- Exercise directions: Write out all of the entries exactly as given.

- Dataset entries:
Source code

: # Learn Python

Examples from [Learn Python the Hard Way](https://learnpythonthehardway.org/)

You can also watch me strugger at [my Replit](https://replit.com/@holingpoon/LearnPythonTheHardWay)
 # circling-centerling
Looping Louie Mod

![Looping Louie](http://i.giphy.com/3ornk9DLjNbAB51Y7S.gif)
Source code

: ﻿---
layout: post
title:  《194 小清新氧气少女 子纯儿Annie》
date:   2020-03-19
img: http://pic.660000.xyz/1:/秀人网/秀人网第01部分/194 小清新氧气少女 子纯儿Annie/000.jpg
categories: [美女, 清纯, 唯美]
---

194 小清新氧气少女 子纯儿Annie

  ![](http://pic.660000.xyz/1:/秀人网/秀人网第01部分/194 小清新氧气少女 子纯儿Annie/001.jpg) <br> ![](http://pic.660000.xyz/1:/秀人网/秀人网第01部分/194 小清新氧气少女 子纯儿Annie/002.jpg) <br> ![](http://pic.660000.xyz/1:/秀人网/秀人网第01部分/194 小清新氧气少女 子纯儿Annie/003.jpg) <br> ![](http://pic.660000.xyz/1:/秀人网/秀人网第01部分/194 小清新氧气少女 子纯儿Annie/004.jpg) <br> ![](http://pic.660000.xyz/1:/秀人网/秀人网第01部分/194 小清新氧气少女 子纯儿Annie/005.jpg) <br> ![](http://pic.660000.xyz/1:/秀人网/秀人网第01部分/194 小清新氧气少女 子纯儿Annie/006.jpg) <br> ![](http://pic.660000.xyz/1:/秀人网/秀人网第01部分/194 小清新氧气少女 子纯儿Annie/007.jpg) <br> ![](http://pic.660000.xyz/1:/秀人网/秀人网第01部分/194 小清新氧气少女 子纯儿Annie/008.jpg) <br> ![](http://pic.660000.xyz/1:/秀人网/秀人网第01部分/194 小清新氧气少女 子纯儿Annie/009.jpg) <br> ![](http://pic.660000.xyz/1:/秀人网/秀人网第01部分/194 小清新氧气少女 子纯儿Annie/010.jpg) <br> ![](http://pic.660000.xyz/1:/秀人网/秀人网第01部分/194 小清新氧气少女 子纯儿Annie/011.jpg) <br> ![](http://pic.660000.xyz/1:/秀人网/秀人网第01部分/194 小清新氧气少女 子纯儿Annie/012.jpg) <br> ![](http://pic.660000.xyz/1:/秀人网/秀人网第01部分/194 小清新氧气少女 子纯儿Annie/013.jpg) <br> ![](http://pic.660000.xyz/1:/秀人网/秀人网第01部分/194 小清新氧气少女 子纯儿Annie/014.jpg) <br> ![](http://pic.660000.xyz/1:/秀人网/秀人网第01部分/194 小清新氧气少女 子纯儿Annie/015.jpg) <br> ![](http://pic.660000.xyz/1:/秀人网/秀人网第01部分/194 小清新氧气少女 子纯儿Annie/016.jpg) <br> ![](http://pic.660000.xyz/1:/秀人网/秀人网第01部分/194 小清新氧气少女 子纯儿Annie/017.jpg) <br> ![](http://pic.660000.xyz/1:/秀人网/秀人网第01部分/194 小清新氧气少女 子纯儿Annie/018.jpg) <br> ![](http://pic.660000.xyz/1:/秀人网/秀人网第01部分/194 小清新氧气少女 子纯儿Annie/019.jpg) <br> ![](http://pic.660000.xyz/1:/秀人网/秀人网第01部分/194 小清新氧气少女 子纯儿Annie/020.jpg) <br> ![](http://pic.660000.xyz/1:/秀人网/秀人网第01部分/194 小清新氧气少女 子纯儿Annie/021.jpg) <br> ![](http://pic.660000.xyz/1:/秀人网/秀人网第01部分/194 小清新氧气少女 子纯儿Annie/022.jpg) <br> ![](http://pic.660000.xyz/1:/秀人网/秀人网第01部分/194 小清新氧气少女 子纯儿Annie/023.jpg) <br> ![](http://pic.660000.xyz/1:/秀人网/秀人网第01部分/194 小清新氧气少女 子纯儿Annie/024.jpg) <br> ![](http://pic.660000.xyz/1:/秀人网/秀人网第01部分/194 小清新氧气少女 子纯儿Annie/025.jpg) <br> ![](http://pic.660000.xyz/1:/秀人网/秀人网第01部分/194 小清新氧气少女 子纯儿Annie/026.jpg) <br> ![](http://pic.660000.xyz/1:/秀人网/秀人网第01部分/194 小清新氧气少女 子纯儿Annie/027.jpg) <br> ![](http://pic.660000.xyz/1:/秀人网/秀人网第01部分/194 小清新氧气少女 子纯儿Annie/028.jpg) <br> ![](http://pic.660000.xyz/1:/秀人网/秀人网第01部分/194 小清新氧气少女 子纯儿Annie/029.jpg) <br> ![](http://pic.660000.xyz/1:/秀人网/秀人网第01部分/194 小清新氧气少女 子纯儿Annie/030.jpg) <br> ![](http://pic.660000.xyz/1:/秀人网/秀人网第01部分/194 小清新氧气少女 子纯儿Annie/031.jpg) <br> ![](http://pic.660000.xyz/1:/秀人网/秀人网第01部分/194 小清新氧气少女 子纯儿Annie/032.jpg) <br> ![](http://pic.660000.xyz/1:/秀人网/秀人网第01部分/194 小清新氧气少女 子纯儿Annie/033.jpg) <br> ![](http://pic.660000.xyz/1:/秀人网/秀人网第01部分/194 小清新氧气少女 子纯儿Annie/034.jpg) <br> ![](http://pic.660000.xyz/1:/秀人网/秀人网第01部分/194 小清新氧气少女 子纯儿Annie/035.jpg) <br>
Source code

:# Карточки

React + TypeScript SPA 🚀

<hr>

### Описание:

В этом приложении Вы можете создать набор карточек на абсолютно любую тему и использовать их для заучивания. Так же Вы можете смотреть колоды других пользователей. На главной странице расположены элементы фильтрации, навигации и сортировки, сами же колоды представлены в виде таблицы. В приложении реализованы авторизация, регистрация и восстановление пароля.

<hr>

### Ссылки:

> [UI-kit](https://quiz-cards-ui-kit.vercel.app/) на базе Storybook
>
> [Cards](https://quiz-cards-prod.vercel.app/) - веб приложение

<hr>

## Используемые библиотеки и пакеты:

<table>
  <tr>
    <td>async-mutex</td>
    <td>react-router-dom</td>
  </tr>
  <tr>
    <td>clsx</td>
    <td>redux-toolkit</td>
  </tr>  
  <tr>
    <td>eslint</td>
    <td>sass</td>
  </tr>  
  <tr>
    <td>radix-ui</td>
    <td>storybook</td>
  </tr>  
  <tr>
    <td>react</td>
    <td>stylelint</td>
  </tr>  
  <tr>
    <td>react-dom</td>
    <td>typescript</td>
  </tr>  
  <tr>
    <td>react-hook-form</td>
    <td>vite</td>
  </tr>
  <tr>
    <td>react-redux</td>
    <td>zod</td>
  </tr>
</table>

- Answer for the task:
Source code

: # Learn Python

Examples from [Learn Python the Hard Way](https://learnpythonthehardway.org/)

You can also watch me strugger at [my Replit](https://replit.com/@holingpoon/LearnPythonTheHardWay)
 # circling-centerling
Looping Louie Mod

![Looping Louie](http://i.giphy.com/3ornk9DLjNbAB51Y7S.gif)
Source code

: ﻿---
layout: post
title:  《194 小清新氧气少女 子纯儿Annie》
date:   2020-03-19
img: http://pic.660000.xyz/1:/秀人网/秀人网第01部分/194 小清新氧气少女 子纯儿Annie/000.jpg
categories: [美女, 清纯, 唯美]
---

194 小清新氧气少女 子纯儿Annie

  ![](http://pic.660000.xyz/1:/秀人网/秀人网第01部分/194 小清新氧气少女 子纯儿Annie/001.jpg) <br> ![](http://pic.660000.xyz/1:/秀人网/秀人网第01部分/194 小清新氧气少女 子纯儿Annie/002.jpg) <br> ![](http://pic.660000.xyz/1:/秀人网/秀人网第01部分/194 小清新氧气少女 子纯儿Annie/003.jpg) <br> ![](http://pic.660000.xyz/1:/秀人网/秀人网第01部分/194 小清新氧气少女 子纯儿Annie/004.jpg) <br> ![](http://pic.660000.xyz/1:/秀人网/秀人网第01部分/194 小清新氧气少女 子纯儿Annie/005.jpg) <br> ![](http://pic.660000.xyz/1:/秀人网/秀人网第01部分/194 小清新氧气少女 子纯儿Annie/006.jpg) <br> ![](http://pic.660000.xyz/1:/秀人网/秀人网第01部分/194 小清新氧气少女 子纯儿Annie/007.jpg) <br> ![](http://pic.660000.xyz/1:/秀人网/秀人网第01部分/194 小清新氧气少女 子纯儿Annie/008.jpg) <br> ![](http://pic.660000.xyz/1:/秀人网/秀人网第01部分/194 小清新氧气少女 子纯儿Annie/009.jpg) <br> ![](http://pic.660000.xyz/1:/秀人网/秀人网第01部分/194 小清新氧气少女 子纯儿Annie/010.jpg) <br> ![](http://pic.660000.xyz/1:/秀人网/秀人网第01部分/194 小清新氧气少女 子纯儿Annie/011.jpg) <br> ![](http://pic.660000.xyz/1:/秀人网/秀人网第01部分/194 小清新氧气少女 子纯儿Annie/012.jpg) <br> ![](http://pic.660000.xyz/1:/秀人网/秀人网第01部分/194 小清新氧气少女 子纯儿Annie/013.jpg) <br> ![](http://pic.660000.xyz/1:/秀人网/秀人网第01部分/194 小清新氧气少女 子纯儿Annie/014.jpg) <br> ![](http://pic.660000.xyz/1:/秀人网/秀人网第01部分/194 小清新氧气少女 子纯儿Annie/015.jpg) <br> ![](http://pic.660000.xyz/1:/秀人网/秀人网第01部分/194 小清新氧气少女 子纯儿Annie/016.jpg) <br> ![](http://pic.660000.xyz/1:/秀人网/秀人网第01部分/194 小清新氧气少女 子纯儿Annie/017.jpg) <br> ![](http://pic.660000.xyz/1:/秀人网/秀人网第01部分/194 小清新氧气少女 子纯儿Annie/018.jpg) <br> ![](http://pic.660000.xyz/1:/秀人网/秀人网第01部分/194 小清新氧气少女 子纯儿Annie/019.jpg) <br> ![](http://pic.660000.xyz/1:/秀人网/秀人网第01部分/194 小清新氧气少女 子纯儿Annie/020.jpg) <br> ![](http://pic.660000.xyz/1:/秀人网/秀人网第01部分/194 小清新氧气少女 子纯儿Annie/021.jpg) <br> ![](http://pic.660000.xyz/1:/秀人网/秀人网第01部分/194 小清新氧气少女 子纯儿Annie/022.jpg) <br> ![](http://pic.660000.xyz/1:/秀人网/秀人网第01部分/194 小清新氧气少女 子纯儿Annie/023.jpg) <br> ![](http://pic.660000.xyz/1:/秀人网/秀人网第01部分/194 小清新氧气少女 子纯儿Annie/024.jpg) <br> ![](http://pic.660000.xyz/1:/秀人网/秀人网第01部分/194 小清新氧气少女 子纯儿Annie/025.jpg) <br> ![](http://pic.660000.xyz/1:/秀人网/秀人网第01部分/194 小清新氧气少女 子纯儿Annie/026.jpg) <br> ![](http://pic.660000.xyz/1:/秀人网/秀人网第01部分/194 小清新氧气少女 子纯儿Annie/027.jpg) <br> ![](http://pic.660000.xyz/1:/秀人网/秀人网第01部分/194 小清新氧气少女 子纯儿Annie/028.jpg) <br> ![](http://pic.660000.xyz/1:/秀人网/秀人网第01部分/194 小清新氧气少女 子纯儿Annie/029.jpg) <br> ![](http://pic.660000.xyz/1:/秀人网/秀人网第01部分/194 小清新氧气少女 子纯儿Annie/030.jpg) <br> ![](http://pic.660000.xyz/1:/秀人网/秀人网第01部分/194 小清新氧气少女 子纯儿Annie/031.jpg) <br> ![](http://pic.660000.xyz/1:/秀人网/秀人网第01部分/194 小清新氧气少女 子纯儿Annie/032.jpg) <br> ![](http://pic.660000.xyz/1:/秀人网/秀人网第01部分/194 小清新氧气少女 子纯儿Annie/033.jpg) <br> ![](http://pic.660000.xyz/1:/秀人网/秀人网第01部分/194 小清新氧气少女 子纯儿Annie/034.jpg) <br> ![](http://pic.660000.xyz/1:/秀人网/秀人网第01部分/194 小清新氧气少女 子纯儿Annie/035.jpg) <br>
Source code

:# Карточки

React + TypeScript SPA 🚀

<hr>

### Описание:

В этом приложении Вы можете создать набор карточек на абсолютно любую тему и использовать их для заучивания. Так же Вы можете смотреть колоды других пользователей. На главной странице расположены элементы фильтрации, навигации и сортировки, сами же колоды представлены в виде таблицы. В приложении реализованы авторизация, регистрация и восстановление пароля.

<hr>

### Ссылки:

> [UI-kit](https://quiz-cards-ui-kit.vercel.app/) на базе Storybook
>
> [Cards](https://quiz-cards-prod.vercel.app/) - веб приложение

<hr>

## Используемые библиотеки и пакеты:

<table>
  <tr>
    <td>async-mutex</td>
    <td>react-router-dom</td>
  </tr>
  <tr>
    <td>clsx</td>
    <td>redux-toolkit</td>
  </tr>  
  <tr>
    <td>eslint</td>
    <td>sass</td>
  </tr>  
  <tr>
    <td>radix-ui</td>
    <td>storybook</td>
  </tr>  
  <tr>
    <td>react</td>
    <td>stylelint</td>
  </tr>  
  <tr>
    <td>react-dom</td>
    <td>typescript</td>
  </tr>  
  <tr>
    <td>react-hook-form</td>
    <td>vite</td>
  </tr>
  <tr>
    <td>react-redux</td>
    <td>zod</td>
  </tr>
</table>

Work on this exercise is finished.